What you have to do » Under this line are the records; write out word for word the part that begins at the line containing "value as EventLogLocation" and ends at the line containing "event of the specified Event Log", and no more.

Records for this exercise »
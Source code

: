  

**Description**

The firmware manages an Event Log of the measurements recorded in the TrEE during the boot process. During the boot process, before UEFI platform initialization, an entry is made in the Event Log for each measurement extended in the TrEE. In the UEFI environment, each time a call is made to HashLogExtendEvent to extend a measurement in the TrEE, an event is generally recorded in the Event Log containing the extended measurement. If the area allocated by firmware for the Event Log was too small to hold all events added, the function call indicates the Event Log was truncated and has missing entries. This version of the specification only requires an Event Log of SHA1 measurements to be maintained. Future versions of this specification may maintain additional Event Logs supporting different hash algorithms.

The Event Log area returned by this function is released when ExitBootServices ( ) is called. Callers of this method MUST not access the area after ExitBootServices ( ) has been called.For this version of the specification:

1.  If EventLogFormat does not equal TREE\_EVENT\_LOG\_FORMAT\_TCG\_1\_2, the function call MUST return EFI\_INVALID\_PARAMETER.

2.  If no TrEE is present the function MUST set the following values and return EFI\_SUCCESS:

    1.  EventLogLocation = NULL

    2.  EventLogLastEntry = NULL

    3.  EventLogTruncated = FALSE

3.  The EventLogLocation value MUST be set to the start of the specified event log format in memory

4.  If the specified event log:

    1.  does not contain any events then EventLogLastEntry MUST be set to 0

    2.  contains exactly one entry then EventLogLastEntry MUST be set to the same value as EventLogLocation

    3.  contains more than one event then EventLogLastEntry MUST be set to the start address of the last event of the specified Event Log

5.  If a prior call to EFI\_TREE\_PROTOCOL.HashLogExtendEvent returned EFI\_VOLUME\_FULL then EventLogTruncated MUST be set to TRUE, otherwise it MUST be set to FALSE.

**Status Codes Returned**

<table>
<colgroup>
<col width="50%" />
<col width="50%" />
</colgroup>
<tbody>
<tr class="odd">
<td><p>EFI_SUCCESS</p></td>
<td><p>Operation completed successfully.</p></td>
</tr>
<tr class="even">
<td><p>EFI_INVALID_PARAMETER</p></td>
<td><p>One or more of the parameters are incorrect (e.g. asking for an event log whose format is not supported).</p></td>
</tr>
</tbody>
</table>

Your response »
    2.  contains exactly one entry then EventLogLastEntry MUST be set to the same value as EventLogLocation

    3.  contains more than one event then EventLogLastEntry MUST be set to the start address of the last event of the specified Event Log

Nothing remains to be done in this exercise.